The answer is to be an exact copy of the lines below running from the line with "Given an assignment" down to the line with "For each submission", both ends included, and nothing more.

● Collection entries
Start of Block
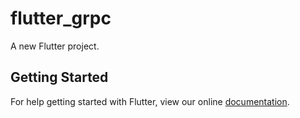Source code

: # flutter_grpc

A new Flutter project.

## Getting Started

For help getting started with Flutter, view our online
[documentation](https://flutter.io/).
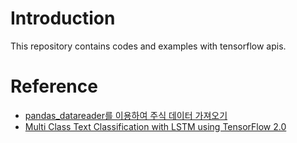 Introduction  
============  

This repository contains codes and examples with tensorflow apis.  

Reference  
=========  

- [pandas_datareader를 이용하여 주식 데이터 가져오기](https://wendys.tistory.com/174)  
- [Multi Class Text Classification with LSTM using TensorFlow 2.0](https://towardsdatascience.com/multi-class-text-classification-with-lstm-using-tensorflow-2-0-d88627c10a35)  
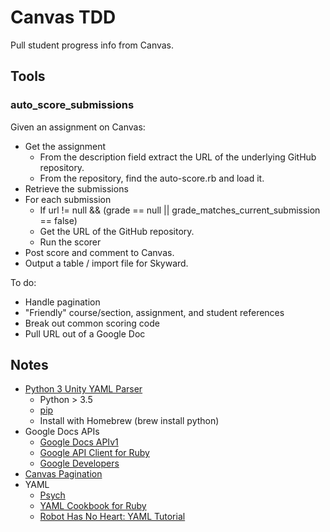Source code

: # Canvas TDD

Pull student progress info from Canvas.

## Tools

### auto_score_submissions

Given an assignment on Canvas:

* Get the assignment
  - From the description field extract the URL of the underlying GitHub repository.
  - From the repository, find the auto-score.rb and load it.
* Retrieve the submissions
* For each submission
  - If url != null && (grade == null || grade_matches_current_submission == false)
  - Get the URL of the GitHub repository.
  - Run the scorer
* Post score and comment to Canvas.
* Output a table / import file for Skyward.

To do:

* Handle pagination
* "Friendly" course/section, assignment, and student references
* Break out common scoring code
* Pull URL out of a Google Doc

## Notes

* [Python 3 Unity YAML Parser](https://pypi.org/project/unityparser/)
  - Python > 3.5
  - [pip](https://pip.pypa.io/en/stable/installing/)
  - Install with Homebrew (brew install python)
* Google Docs APIs
  - [Google Docs APIv1](https://developers.google.com/docs/api/)
  - [Google API Client for Ruby](https://github.com/googleapis/google-api-ruby-client)
  - [Google Developers](https://developers.google.com/)
* [Canvas Pagination](https://community.canvaslms.com/thread/1500)
* YAML
  - [Psych](https://ruby-doc.org/stdlib-2.1.0/libdoc/psych/rdoc/Psych.html#method-c-load_stream)
  - [YAML Cookbook for Ruby](https://yaml.org/YAML_for_ruby.html)
  - [Robot Has No Heart: YAML Tutorial](https://rhnh.net/2011/01/31/yaml-tutorial/)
End of Block
● Task result
Given an assignment on Canvas:

* Get the assignment
  - From the description field extract the URL of the underlying GitHub repository.
  - From the repository, find the auto-score.rb and load it.
* Retrieve the submissions
* For each submission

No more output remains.